What needs to be done: Your answer should be every line from the records that contains "French".

(Saved entries)
■ ■ ■
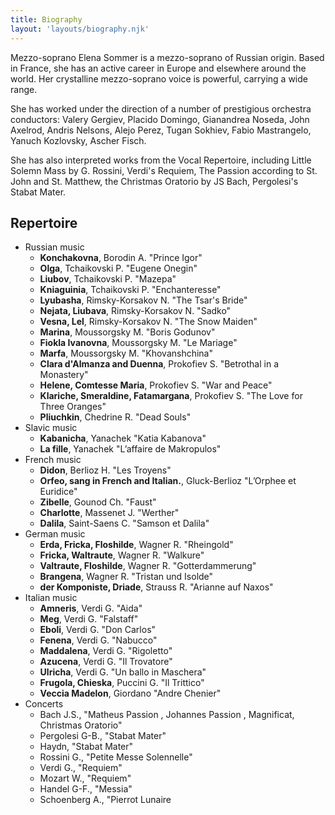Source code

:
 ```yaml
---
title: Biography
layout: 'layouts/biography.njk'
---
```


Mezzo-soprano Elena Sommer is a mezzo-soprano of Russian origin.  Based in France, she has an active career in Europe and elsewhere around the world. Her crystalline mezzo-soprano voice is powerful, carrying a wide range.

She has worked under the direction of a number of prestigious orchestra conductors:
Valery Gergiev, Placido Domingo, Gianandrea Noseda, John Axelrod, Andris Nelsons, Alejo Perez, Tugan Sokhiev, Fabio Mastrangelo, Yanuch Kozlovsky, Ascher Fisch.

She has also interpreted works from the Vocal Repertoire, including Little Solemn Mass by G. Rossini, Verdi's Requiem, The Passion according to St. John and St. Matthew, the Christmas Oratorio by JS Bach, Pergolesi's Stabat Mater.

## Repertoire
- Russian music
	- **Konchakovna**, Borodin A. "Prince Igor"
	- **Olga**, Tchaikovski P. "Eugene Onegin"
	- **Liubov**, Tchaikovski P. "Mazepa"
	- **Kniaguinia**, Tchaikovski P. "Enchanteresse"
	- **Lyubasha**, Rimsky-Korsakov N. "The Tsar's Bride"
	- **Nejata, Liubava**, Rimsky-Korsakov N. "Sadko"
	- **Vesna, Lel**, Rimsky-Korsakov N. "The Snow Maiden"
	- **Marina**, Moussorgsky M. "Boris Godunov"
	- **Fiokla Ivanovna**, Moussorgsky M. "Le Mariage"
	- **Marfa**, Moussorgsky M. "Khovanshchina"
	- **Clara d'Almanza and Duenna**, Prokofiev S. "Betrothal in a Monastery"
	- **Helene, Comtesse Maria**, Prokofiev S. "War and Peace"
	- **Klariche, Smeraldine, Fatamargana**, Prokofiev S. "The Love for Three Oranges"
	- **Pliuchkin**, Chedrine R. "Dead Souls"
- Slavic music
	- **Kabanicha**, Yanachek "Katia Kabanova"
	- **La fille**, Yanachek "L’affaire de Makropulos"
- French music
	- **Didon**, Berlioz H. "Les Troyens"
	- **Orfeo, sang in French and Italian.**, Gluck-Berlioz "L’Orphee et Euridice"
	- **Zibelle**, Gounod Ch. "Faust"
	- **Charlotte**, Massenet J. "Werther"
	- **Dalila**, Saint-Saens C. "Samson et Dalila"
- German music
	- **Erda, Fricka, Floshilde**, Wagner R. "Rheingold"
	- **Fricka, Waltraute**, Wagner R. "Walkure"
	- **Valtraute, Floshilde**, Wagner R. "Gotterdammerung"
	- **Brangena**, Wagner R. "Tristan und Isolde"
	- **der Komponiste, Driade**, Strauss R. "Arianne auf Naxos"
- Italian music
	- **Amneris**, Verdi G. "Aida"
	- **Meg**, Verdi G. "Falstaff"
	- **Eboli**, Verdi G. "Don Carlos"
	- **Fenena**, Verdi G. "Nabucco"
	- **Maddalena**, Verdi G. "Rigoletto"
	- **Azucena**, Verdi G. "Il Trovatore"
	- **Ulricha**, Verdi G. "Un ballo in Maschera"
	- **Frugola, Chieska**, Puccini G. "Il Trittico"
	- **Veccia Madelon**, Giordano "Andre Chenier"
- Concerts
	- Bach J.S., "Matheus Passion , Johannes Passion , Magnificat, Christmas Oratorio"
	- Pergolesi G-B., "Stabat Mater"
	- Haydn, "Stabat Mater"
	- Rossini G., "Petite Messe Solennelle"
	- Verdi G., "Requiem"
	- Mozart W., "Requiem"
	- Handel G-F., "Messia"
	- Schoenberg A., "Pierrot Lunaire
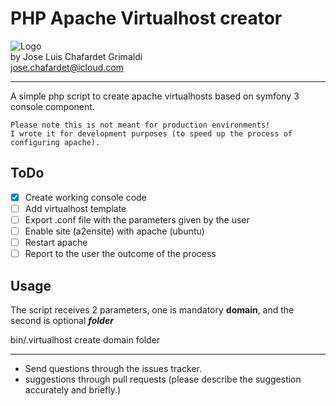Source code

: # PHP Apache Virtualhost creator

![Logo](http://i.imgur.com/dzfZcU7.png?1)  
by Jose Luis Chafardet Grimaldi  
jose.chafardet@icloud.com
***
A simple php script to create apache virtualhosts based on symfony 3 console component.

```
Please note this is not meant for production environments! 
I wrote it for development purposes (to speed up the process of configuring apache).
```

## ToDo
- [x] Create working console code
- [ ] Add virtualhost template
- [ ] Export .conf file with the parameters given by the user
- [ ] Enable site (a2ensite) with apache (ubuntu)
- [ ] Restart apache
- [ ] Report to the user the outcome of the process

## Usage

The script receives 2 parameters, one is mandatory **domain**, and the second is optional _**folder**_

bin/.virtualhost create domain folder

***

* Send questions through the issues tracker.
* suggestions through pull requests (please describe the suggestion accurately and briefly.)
■ ■ ■
Answer space:
- French music
	- **Orfeo, sang in French and Italian.**, Gluck-Berlioz "L’Orphee et Euridice"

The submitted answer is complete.